▶ _Exercise description_: For the word "FastAPI", state how many lines below contain it. Give no other text.

★ ★ ★ ★ ★

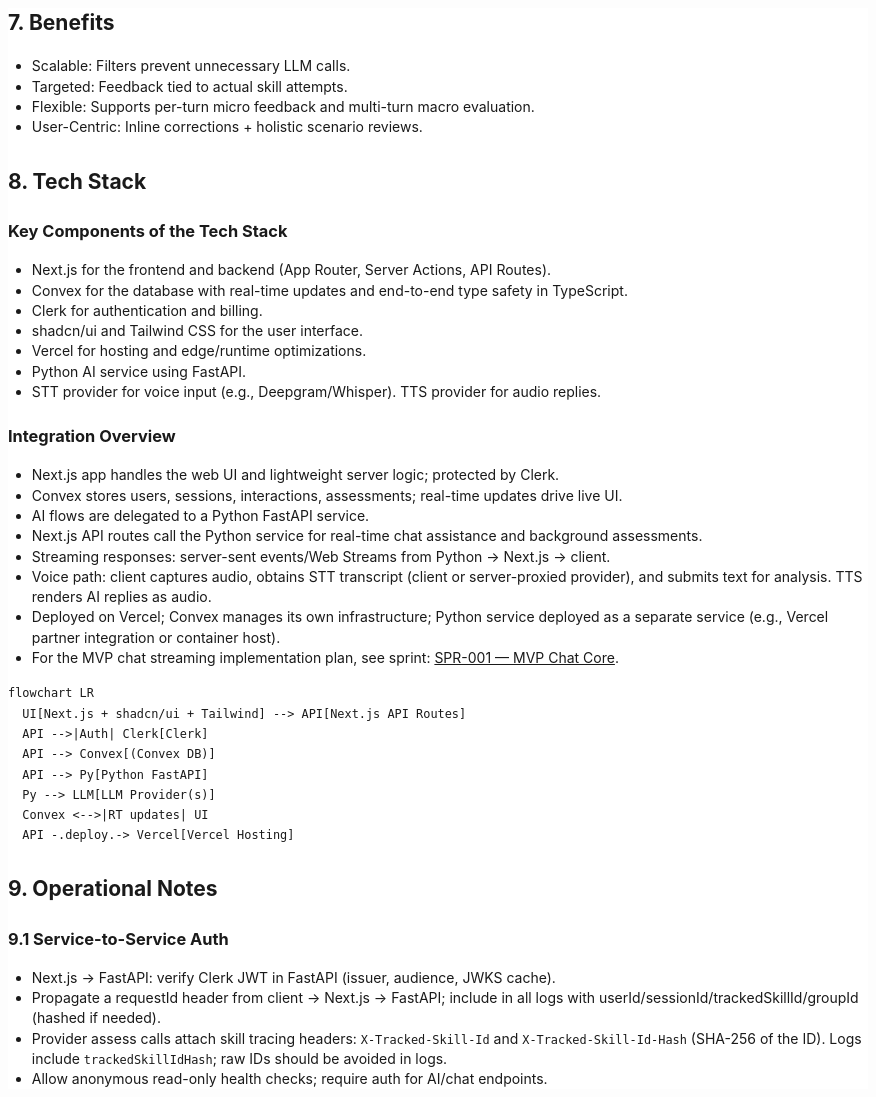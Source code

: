 
## 7. Benefits

- Scalable: Filters prevent unnecessary LLM calls.
- Targeted: Feedback tied to actual skill attempts.
- Flexible: Supports per-turn micro feedback and multi-turn macro evaluation.
- User-Centric: Inline corrections + holistic scenario reviews.

## 8. Tech Stack

### Key Components of the Tech Stack

- Next.js for the frontend and backend (App Router, Server Actions, API Routes).
- Convex for the database with real-time updates and end-to-end type safety in TypeScript.
- Clerk for authentication and billing.
- shadcn/ui and Tailwind CSS for the user interface.
- Vercel for hosting and edge/runtime optimizations.
- Python AI service using FastAPI.
- STT provider for voice input (e.g., Deepgram/Whisper). TTS provider for audio replies.

### Integration Overview

- Next.js app handles the web UI and lightweight server logic; protected by Clerk.
- Convex stores users, sessions, interactions, assessments; real-time updates drive live UI.
- AI flows are delegated to a Python FastAPI service.
- Next.js API routes call the Python service for real-time chat assistance and background assessments.
- Streaming responses: server-sent events/Web Streams from Python → Next.js → client.
- Voice path: client captures audio, obtains STT transcript (client or server-proxied provider), and submits text for analysis. TTS renders AI replies as audio.
- Deployed on Vercel; Convex manages its own infrastructure; Python service deployed as a separate service (e.g., Vercel partner integration or container host).
- For the MVP chat streaming implementation plan, see sprint: [SPR-001 — MVP Chat Core](../ops/sprints/SPR-001.md).

```mermaid
flowchart LR
  UI[Next.js + shadcn/ui + Tailwind] --> API[Next.js API Routes]
  API -->|Auth| Clerk[Clerk]
  API --> Convex[(Convex DB)]
  API --> Py[Python FastAPI]
  Py --> LLM[LLM Provider(s)]
  Convex <-->|RT updates| UI
  API -.deploy.-> Vercel[Vercel Hosting]
```

## 9. Operational Notes

### 9.1 Service-to-Service Auth

- Next.js → FastAPI: verify Clerk JWT in FastAPI (issuer, audience, JWKS cache).
- Propagate a requestId header from client → Next.js → FastAPI; include in all logs with userId/sessionId/trackedSkillId/groupId (hashed if needed).
- Provider assess calls attach skill tracing headers: `X-Tracked-Skill-Id` and `X-Tracked-Skill-Id-Hash` (SHA-256 of the ID). Logs include `trackedSkillIdHash`; raw IDs should be avoided in logs.
- Allow anonymous read-only health checks; require auth for AI/chat endpoints.
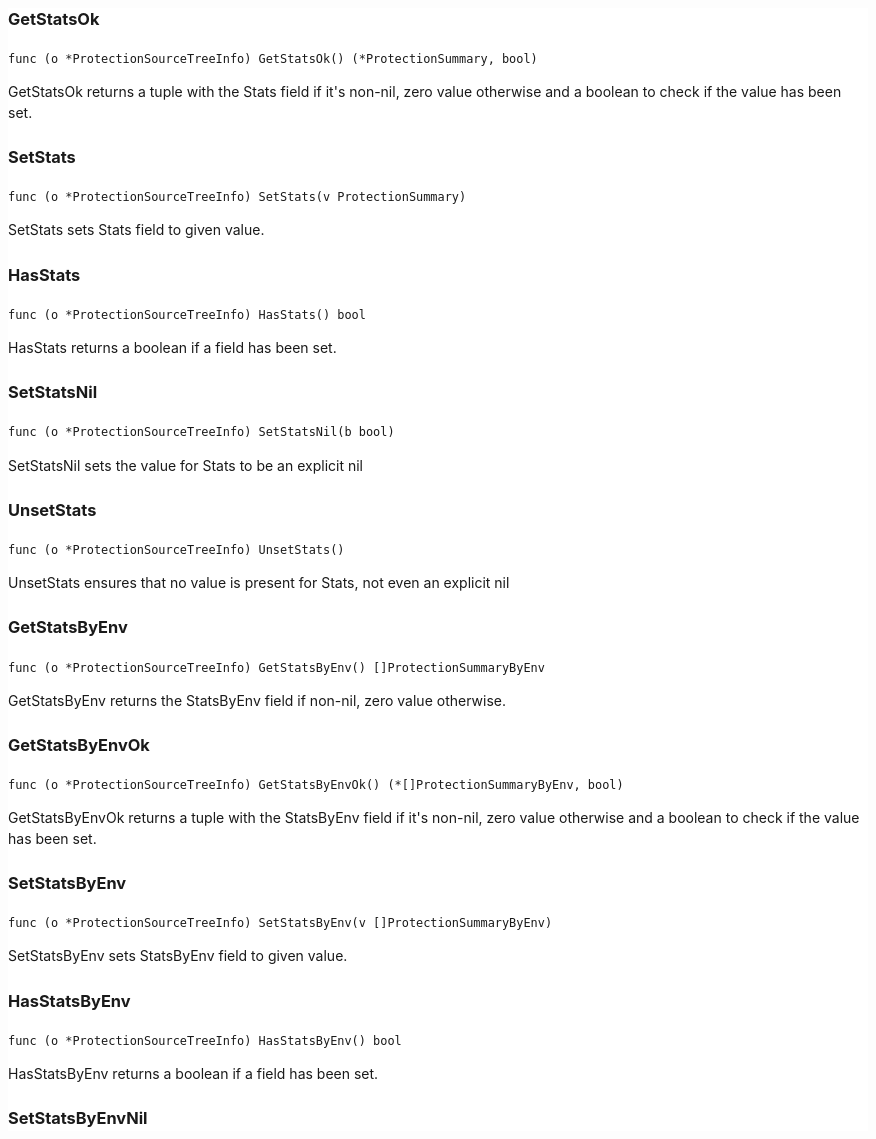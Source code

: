 ### GetStatsOk

`func (o *ProtectionSourceTreeInfo) GetStatsOk() (*ProtectionSummary, bool)`

GetStatsOk returns a tuple with the Stats field if it's non-nil, zero value otherwise
and a boolean to check if the value has been set.

### SetStats

`func (o *ProtectionSourceTreeInfo) SetStats(v ProtectionSummary)`

SetStats sets Stats field to given value.

### HasStats

`func (o *ProtectionSourceTreeInfo) HasStats() bool`

HasStats returns a boolean if a field has been set.

### SetStatsNil

`func (o *ProtectionSourceTreeInfo) SetStatsNil(b bool)`

 SetStatsNil sets the value for Stats to be an explicit nil

### UnsetStats
`func (o *ProtectionSourceTreeInfo) UnsetStats()`

UnsetStats ensures that no value is present for Stats, not even an explicit nil
### GetStatsByEnv

`func (o *ProtectionSourceTreeInfo) GetStatsByEnv() []ProtectionSummaryByEnv`

GetStatsByEnv returns the StatsByEnv field if non-nil, zero value otherwise.

### GetStatsByEnvOk

`func (o *ProtectionSourceTreeInfo) GetStatsByEnvOk() (*[]ProtectionSummaryByEnv, bool)`

GetStatsByEnvOk returns a tuple with the StatsByEnv field if it's non-nil, zero value otherwise
and a boolean to check if the value has been set.

### SetStatsByEnv

`func (o *ProtectionSourceTreeInfo) SetStatsByEnv(v []ProtectionSummaryByEnv)`

SetStatsByEnv sets StatsByEnv field to given value.

### HasStatsByEnv

`func (o *ProtectionSourceTreeInfo) HasStatsByEnv() bool`

HasStatsByEnv returns a boolean if a field has been set.

### SetStatsByEnvNil
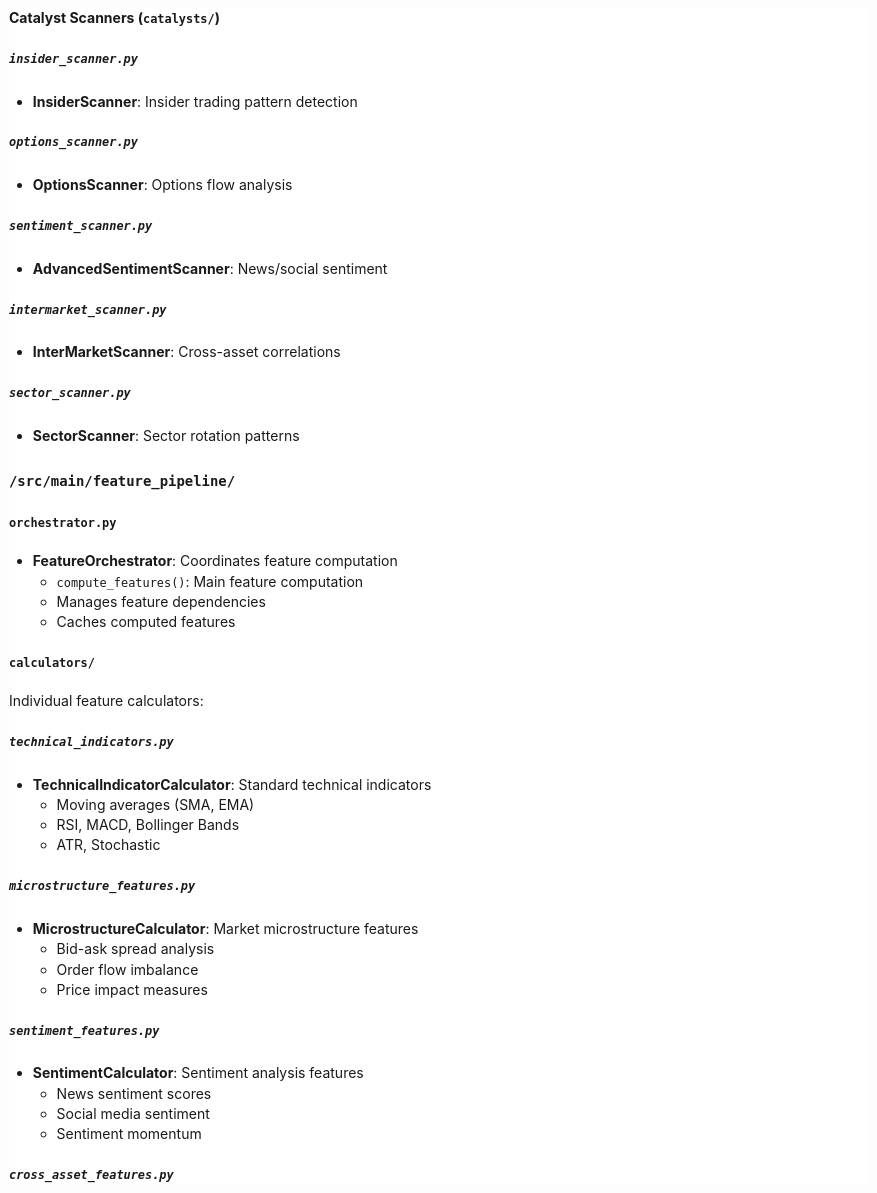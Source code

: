 #### Catalyst Scanners (`catalysts/`)

##### `insider_scanner.py`

- **InsiderScanner**: Insider trading pattern detection

##### `options_scanner.py`

- **OptionsScanner**: Options flow analysis

##### `sentiment_scanner.py`

- **AdvancedSentimentScanner**: News/social sentiment

##### `intermarket_scanner.py`

- **InterMarketScanner**: Cross-asset correlations

##### `sector_scanner.py`

- **SectorScanner**: Sector rotation patterns

### `/src/main/feature_pipeline/`

#### `orchestrator.py`

- **FeatureOrchestrator**: Coordinates feature computation
  - `compute_features()`: Main feature computation
  - Manages feature dependencies
  - Caches computed features

#### `calculators/`

Individual feature calculators:

##### `technical_indicators.py`

- **TechnicalIndicatorCalculator**: Standard technical indicators
  - Moving averages (SMA, EMA)
  - RSI, MACD, Bollinger Bands
  - ATR, Stochastic

##### `microstructure_features.py`

- **MicrostructureCalculator**: Market microstructure features
  - Bid-ask spread analysis
  - Order flow imbalance
  - Price impact measures

##### `sentiment_features.py`

- **SentimentCalculator**: Sentiment analysis features
  - News sentiment scores
  - Social media sentiment
  - Sentiment momentum

##### `cross_asset_features.py`
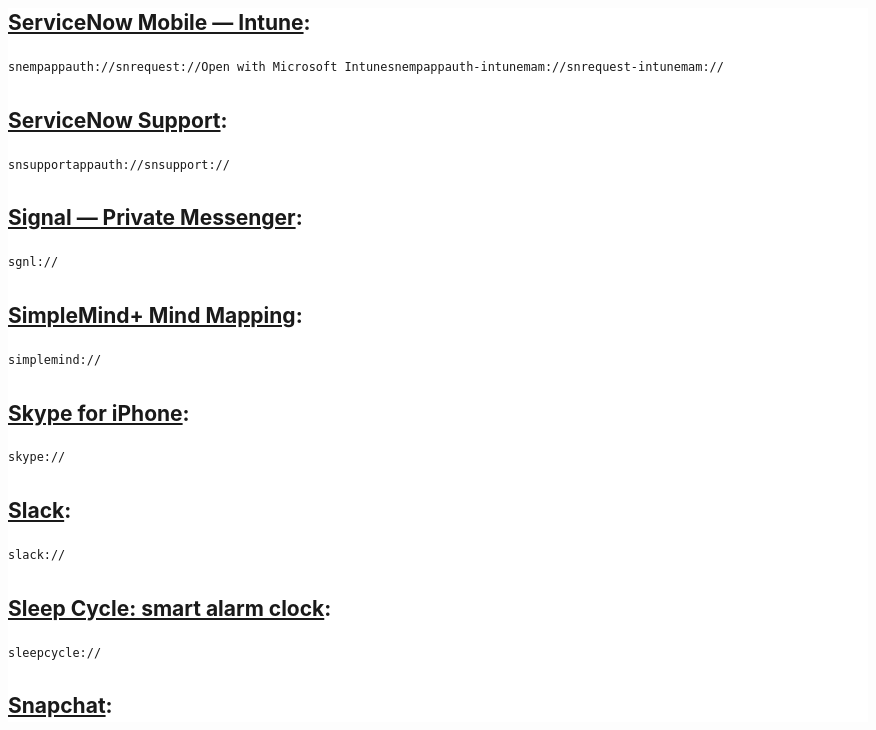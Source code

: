 ## [**ServiceNow Mobile — Intune**](https://apps.apple.com/us/app/now-mobile-intune/id1494183300)**:**

```
snempappauth://snrequest://Open with Microsoft Intunesnempappauth-intunemam://snrequest-intunemam://
```

## [**ServiceNow Support**](https://apps.apple.com/us/app/now-support/id1504338471)**:**

```
snsupportappauth://snsupport://
```

## [**Signal — Private Messenger**](https://apps.apple.com/us/app/signal-private-messenger/id874139669)**:**

```
sgnl://
```

## [**SimpleMind+ Mind Mapping**](https://apps.apple.com/us/app/simplemind-mind-mapping/id305727658)**:**

```
simplemind://
```

## [**Skype for iPhone**](https://apps.apple.com/us/app/skype-for-iphone/id304878510)**:**

```
skype://
```

## [**Slack**](https://apps.apple.com/us/app/slack/id618783545)**:**

```
slack://
```

## [**Sleep Cycle: smart alarm clock**](https://apps.apple.com/us/app/sleep-cycle-smart-alarm-clock/id320606217)**:**

```
sleepcycle://
```

## [**Snapchat**](https://itunes.apple.com/us/app/snapchat/id447188370/?at=1l3vs3K)**:**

★ ★ ★ ★ ★

▶ _Solution for this task_: 5